== EXTRACTED ENTRIES ==

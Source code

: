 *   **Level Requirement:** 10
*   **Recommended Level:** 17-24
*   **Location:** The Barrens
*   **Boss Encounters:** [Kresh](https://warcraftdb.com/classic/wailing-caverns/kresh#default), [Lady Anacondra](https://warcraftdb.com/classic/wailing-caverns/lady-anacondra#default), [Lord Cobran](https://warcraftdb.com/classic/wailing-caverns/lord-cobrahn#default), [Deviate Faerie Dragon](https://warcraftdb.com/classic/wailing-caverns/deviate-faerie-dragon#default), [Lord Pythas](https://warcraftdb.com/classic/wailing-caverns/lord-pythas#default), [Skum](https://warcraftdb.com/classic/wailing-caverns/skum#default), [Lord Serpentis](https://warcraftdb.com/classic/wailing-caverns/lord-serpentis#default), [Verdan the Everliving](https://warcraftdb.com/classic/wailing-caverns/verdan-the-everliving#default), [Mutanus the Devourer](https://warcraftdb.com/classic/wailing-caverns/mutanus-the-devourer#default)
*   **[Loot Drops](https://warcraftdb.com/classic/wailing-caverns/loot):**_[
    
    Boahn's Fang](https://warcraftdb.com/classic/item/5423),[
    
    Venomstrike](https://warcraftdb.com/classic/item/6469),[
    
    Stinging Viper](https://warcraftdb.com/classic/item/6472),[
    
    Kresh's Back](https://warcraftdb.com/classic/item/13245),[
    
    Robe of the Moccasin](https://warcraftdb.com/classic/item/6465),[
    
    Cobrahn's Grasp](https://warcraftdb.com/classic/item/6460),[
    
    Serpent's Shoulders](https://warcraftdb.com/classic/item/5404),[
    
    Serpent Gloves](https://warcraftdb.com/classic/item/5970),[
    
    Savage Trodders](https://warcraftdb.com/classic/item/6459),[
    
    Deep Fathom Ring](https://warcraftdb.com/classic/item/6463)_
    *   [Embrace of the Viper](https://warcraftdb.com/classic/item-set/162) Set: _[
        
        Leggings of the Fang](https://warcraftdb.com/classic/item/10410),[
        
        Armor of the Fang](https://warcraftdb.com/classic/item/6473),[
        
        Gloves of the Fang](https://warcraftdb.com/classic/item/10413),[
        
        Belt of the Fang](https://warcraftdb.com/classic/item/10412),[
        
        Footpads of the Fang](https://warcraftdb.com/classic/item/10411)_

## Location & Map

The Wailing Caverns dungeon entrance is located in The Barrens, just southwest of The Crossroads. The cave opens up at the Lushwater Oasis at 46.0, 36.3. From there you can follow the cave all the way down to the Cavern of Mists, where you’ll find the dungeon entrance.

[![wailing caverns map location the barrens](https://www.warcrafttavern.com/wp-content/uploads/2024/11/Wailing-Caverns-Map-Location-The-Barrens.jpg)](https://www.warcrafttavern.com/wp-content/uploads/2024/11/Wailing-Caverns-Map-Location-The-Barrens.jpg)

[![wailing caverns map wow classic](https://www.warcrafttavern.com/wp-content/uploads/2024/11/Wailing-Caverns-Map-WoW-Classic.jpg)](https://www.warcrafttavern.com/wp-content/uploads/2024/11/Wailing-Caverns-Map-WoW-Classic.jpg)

===

TASK DETAILS
Give back the material above exactly as it was given.

ANSWER AREA
Source code

: *   **Level Requirement:** 10
*   **Recommended Level:** 17-24
*   **Location:** The Barrens
*   **Boss Encounters:** [Kresh](https://warcraftdb.com/classic/wailing-caverns/kresh#default), [Lady Anacondra](https://warcraftdb.com/classic/wailing-caverns/lady-anacondra#default), [Lord Cobran](https://warcraftdb.com/classic/wailing-caverns/lord-cobrahn#default), [Deviate Faerie Dragon](https://warcraftdb.com/classic/wailing-caverns/deviate-faerie-dragon#default), [Lord Pythas](https://warcraftdb.com/classic/wailing-caverns/lord-pythas#default), [Skum](https://warcraftdb.com/classic/wailing-caverns/skum#default), [Lord Serpentis](https://warcraftdb.com/classic/wailing-caverns/lord-serpentis#default), [Verdan the Everliving](https://warcraftdb.com/classic/wailing-caverns/verdan-the-everliving#default), [Mutanus the Devourer](https://warcraftdb.com/classic/wailing-caverns/mutanus-the-devourer#default)
*   **[Loot Drops](https://warcraftdb.com/classic/wailing-caverns/loot):**_[
    
    Boahn's Fang](https://warcraftdb.com/classic/item/5423),[
    
    Venomstrike](https://warcraftdb.com/classic/item/6469),[
    
    Stinging Viper](https://warcraftdb.com/classic/item/6472),[
    
    Kresh's Back](https://warcraftdb.com/classic/item/13245),[
    
    Robe of the Moccasin](https://warcraftdb.com/classic/item/6465),[
    
    Cobrahn's Grasp](https://warcraftdb.com/classic/item/6460),[
    
    Serpent's Shoulders](https://warcraftdb.com/classic/item/5404),[
    
    Serpent Gloves](https://warcraftdb.com/classic/item/5970),[
    
    Savage Trodders](https://warcraftdb.com/classic/item/6459),[
    
    Deep Fathom Ring](https://warcraftdb.com/classic/item/6463)_
    *   [Embrace of the Viper](https://warcraftdb.com/classic/item-set/162) Set: _[
        
        Leggings of the Fang](https://warcraftdb.com/classic/item/10410),[
        
        Armor of the Fang](https://warcraftdb.com/classic/item/6473),[
        
        Gloves of the Fang](https://warcraftdb.com/classic/item/10413),[
        
        Belt of the Fang](https://warcraftdb.com/classic/item/10412),[
        
        Footpads of the Fang](https://warcraftdb.com/classic/item/10411)_

## Location & Map

The Wailing Caverns dungeon entrance is located in The Barrens, just southwest of The Crossroads. The cave opens up at the Lushwater Oasis at 46.0, 36.3. From there you can follow the cave all the way down to the Cavern of Mists, where you’ll find the dungeon entrance.

[![wailing caverns map location the barrens](https://www.warcrafttavern.com/wp-content/uploads/2024/11/Wailing-Caverns-Map-Location-The-Barrens.jpg)](https://www.warcrafttavern.com/wp-content/uploads/2024/11/Wailing-Caverns-Map-Location-The-Barrens.jpg)

[![wailing caverns map wow classic](https://www.warcrafttavern.com/wp-content/uploads/2024/11/Wailing-Caverns-Map-WoW-Classic.jpg)](https://www.warcrafttavern.com/wp-content/uploads/2024/11/Wailing-Caverns-Map-WoW-Classic.jpg)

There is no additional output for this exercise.